小田嶋:(1995年の食管制度廃止で)米価運動はなくなったのに、同じようなことをくり返しているという印象を受けます。コメ政策に関して、必要なのかどうか疑わしい大会を開き、国会議員を呼んで反対したり、若い人を壇上に上げて決意表明させたりしてます。そのときどきの農政の課題に対し、「危機突破集会」みたいなものを開く。昭和30年代や40年代の写真を見せてもらったら、当時も危機突破集会をやってました。ほとんど同じことを、やらなければならないからという理由で、今もやっているように感じます。

 去年も夏に、減反廃止に反対する集会が秋田で開かれました。自分もステージに上がりましたが、「あいつ絶対つまんないと思ってる」ってほかの農協の人たちから見られていたと思います。実際、「何意味のないことやってるんだ」って思ってましたから。地元の国会議員からも「おまえ、つまんねえって思ってるだろ。おれもそうだ」と言われました。

 政策に「ああだ、こうだ」って言ったって、こっちは決める立場にはないし、抵抗したってどうなるもんでもありません。自分たちに必要な政策なら活用すればいいし、必要ないなら、乗らなければいいだけだと思ってます。

重要なのは用水の確保

農政に期待すべきなのは、水田の生産効率を高めるためのインフラ整備ではないですか。

小田嶋:そこは十分やってくれてます。
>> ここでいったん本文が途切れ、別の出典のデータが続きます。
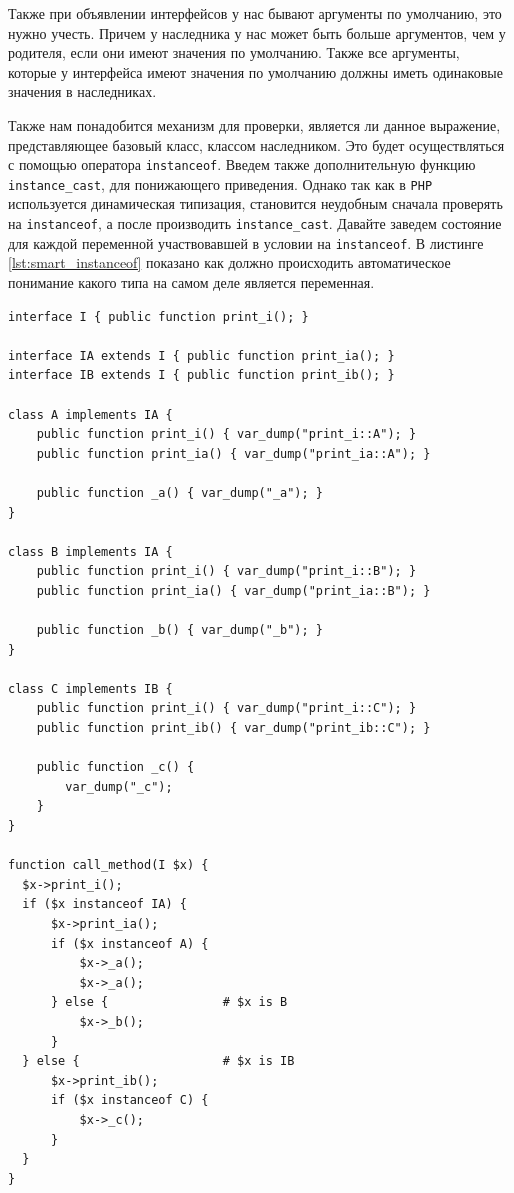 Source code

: Также при объявлении интерфейсов у нас бывают аргументы по умолчанию, это нужно учесть.
Причем у наследника у нас может быть больше аргументов, чем у родителя, если они имеют значения по умолчанию.
Также все аргументы, которые у интерфейса имеют значения по умолчанию должны иметь одинаковые значения в наследниках.

Также нам понадобится механизм для проверки, является ли данное выражение, представляющее базовый класс, классом наследником.
Это будет осуществляться с помощью оператора \verb|instanceof|.
Введем также дополнительную функцию \verb|instance_cast|, для понижающего приведения.
Однако так как в \verb|PHP| используется динамическая типизация, становится неудобным сначала проверять на \verb|instanceof|, а после производить \verb|instance_cast|.
Давайте заведем состояние для каждой переменной участвовавшей в условии на \verb|instanceof|.
В листинге \ref{lst:smart_instanceof} показано как должно происходить автоматическое понимание какого типа на самом деле является переменная.
\begin{lstlisting}[caption={Пример использования умного оператора instanceof},label={lst:smart_instanceof}]
interface I { public function print_i(); }

interface IA extends I { public function print_ia(); }
interface IB extends I { public function print_ib(); }

class A implements IA {
    public function print_i() { var_dump("print_i::A"); }
    public function print_ia() { var_dump("print_ia::A"); }

    public function _a() { var_dump("_a"); }
}

class B implements IA {
    public function print_i() { var_dump("print_i::B"); }
    public function print_ia() { var_dump("print_ia::B"); }

    public function _b() { var_dump("_b"); }
}

class C implements IB {
    public function print_i() { var_dump("print_i::C"); }
    public function print_ib() { var_dump("print_ib::C"); }

    public function _c() {
        var_dump("_c");
    }
}

function call_method(I $x) {
  $x->print_i();
  if ($x instanceof IA) {
      $x->print_ia();
      if ($x instanceof A) {
          $x->_a();
          $x->_a();
      } else {                # $x is B
          $x->_b();
      }
  } else {                    # $x is IB
      $x->print_ib();
      if ($x instanceof C) {
          $x->_c();
      }
  }
}
\end{lstlisting}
水田を大きくする区画整備の問題もありますが、もっと重要なのは用水の確保です。水をちゃんと使えるようなインフラ整備が大事です。エジプトやオーストラリアなど日本より単収が多い国は、用水が確保されてます。日本も一応確保されてますが、それでも結構窮屈に感じるときがあります。用排水路が経年劣化していて、その整備が収量を安定させるための一番のカギを握っています。ただ、国はそこはちゃんとやってくれているので、安心しています。

民主党政権が導入し、今年廃止された戸別所得補償制度よりも、今の政策支援のほうがいいですか。

小田嶋:民主党政権で土地改良が停滞しました。あのころは、基盤整備をしようと思っても、自己負担が大きかった。あれだけ所得を補償されると、「自分たちでお金を出して土地改良しなさい」って話にならざるをえない。「インフラ整備は受益者負担で」っていう考え方になってしまうんです。

コメの増産について、県からも問い合わせはありましたか。

小田嶋:減反という制度の立法事実が消滅したから、制度をなくすっていう話になったんだと思います。作付けを制限しなくても、農家がコメばかり作るような状況ではなくなったので、減反を決まりとしてやらなくてよくなったんです。実際、コメを作る人って絶滅危惧種みたいに少なくなりつつありますから。

 それでも県庁からは、うちの担当者に「何を根拠に増産するのか」っていう問い合わせが相当ありました。県にも「ふるさと農協のやり方を、県としてもやりたい」と言ってくれる人もいますし、全農の県本部も応援してくれてます。でも(農協の活動方針を決める)県中央会と、県庁の一部は「ただでさえコメは余っているのに、増産したら大変なことになる」と心配しているようです。ずっとコメが余ってきたことがトラウマになっているんでしょう。